Directions for this task - Would you output the entries below only from the line containing "20. [Making Headlines" through the line containing "23. [Victoria's Secret", exactly as they stand and with both ends included?

======

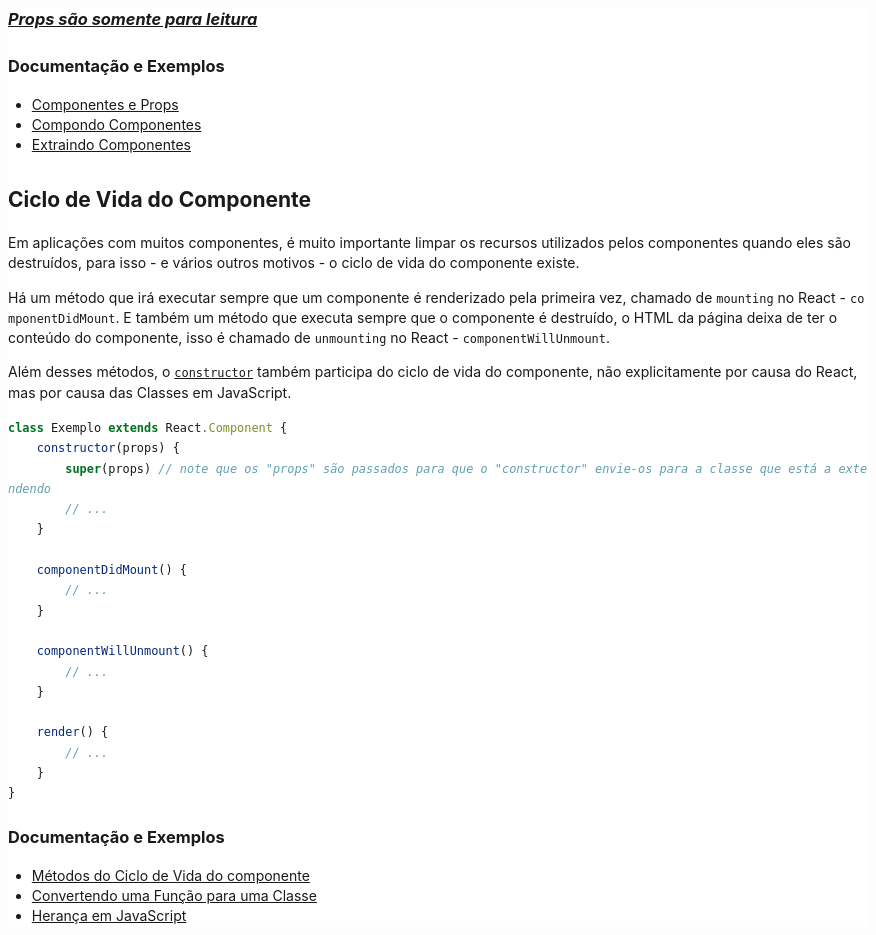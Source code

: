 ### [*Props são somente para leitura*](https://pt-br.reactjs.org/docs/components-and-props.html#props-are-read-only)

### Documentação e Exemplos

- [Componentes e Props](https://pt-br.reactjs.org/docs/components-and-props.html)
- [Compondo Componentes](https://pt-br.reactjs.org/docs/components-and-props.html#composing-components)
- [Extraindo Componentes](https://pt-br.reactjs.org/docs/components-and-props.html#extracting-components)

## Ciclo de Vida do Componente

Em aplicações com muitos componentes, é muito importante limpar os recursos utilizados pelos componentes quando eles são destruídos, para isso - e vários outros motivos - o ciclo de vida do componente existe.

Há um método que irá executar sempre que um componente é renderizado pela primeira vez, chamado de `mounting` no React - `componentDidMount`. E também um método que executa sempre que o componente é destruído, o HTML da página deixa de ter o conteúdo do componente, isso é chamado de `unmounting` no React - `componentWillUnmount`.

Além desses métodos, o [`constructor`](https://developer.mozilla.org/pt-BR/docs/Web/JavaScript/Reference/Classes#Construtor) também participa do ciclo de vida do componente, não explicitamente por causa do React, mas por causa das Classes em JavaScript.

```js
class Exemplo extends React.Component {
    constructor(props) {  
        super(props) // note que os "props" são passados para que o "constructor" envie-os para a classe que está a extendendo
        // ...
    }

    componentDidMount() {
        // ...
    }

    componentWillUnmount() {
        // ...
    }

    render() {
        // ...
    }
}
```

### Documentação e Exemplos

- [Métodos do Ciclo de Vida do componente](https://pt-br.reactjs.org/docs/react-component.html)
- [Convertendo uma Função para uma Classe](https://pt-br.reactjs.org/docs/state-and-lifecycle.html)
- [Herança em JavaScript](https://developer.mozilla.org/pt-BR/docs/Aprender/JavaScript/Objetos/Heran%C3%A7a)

======

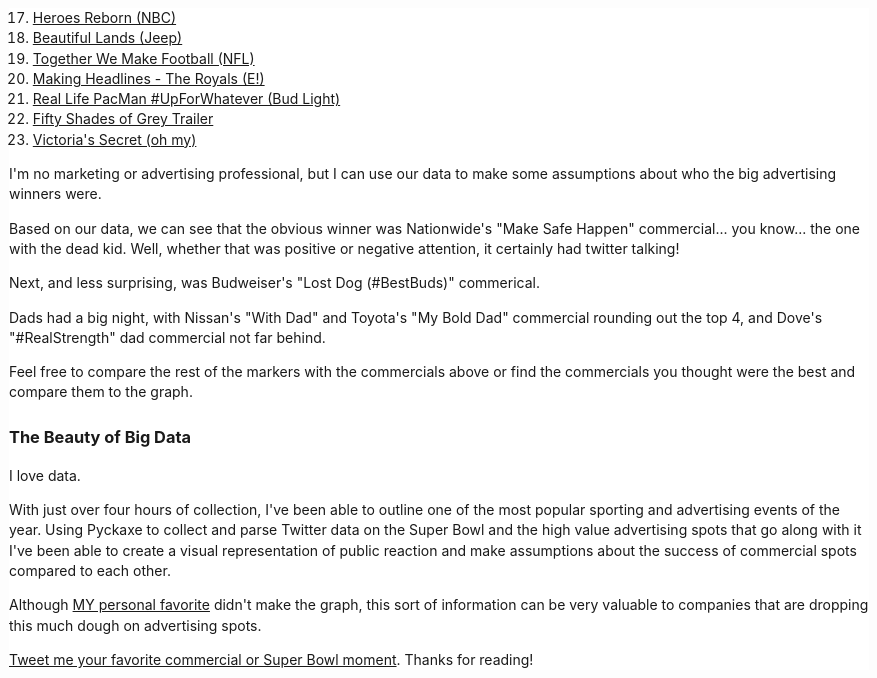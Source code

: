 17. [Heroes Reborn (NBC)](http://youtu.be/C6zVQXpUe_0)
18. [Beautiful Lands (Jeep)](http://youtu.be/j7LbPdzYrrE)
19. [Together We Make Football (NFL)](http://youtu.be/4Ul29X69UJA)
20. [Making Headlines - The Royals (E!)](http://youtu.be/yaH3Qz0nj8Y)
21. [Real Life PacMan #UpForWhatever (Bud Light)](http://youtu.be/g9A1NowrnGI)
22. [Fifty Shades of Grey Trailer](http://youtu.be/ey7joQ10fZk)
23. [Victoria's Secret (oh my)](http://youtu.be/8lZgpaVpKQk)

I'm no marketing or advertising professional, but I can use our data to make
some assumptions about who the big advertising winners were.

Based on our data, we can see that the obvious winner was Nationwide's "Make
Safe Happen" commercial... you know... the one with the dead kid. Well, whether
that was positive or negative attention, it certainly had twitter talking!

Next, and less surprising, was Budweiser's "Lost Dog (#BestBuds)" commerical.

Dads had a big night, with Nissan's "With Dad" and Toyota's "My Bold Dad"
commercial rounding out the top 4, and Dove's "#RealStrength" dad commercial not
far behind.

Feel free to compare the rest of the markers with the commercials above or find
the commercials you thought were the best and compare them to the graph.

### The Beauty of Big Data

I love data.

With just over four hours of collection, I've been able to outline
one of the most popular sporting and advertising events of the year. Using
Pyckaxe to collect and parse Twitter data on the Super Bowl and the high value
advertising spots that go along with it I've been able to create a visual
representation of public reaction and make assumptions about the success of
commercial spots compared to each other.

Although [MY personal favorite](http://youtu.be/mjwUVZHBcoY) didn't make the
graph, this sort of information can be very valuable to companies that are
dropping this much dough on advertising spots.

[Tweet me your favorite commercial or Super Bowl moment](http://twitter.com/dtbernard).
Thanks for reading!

======

Output of the exercise -
20. [Making Headlines - The Royals (E!)](http://youtu.be/yaH3Qz0nj8Y)
21. [Real Life PacMan #UpForWhatever (Bud Light)](http://youtu.be/g9A1NowrnGI)
22. [Fifty Shades of Grey Trailer](http://youtu.be/ey7joQ10fZk)
23. [Victoria's Secret (oh my)](http://youtu.be/8lZgpaVpKQk)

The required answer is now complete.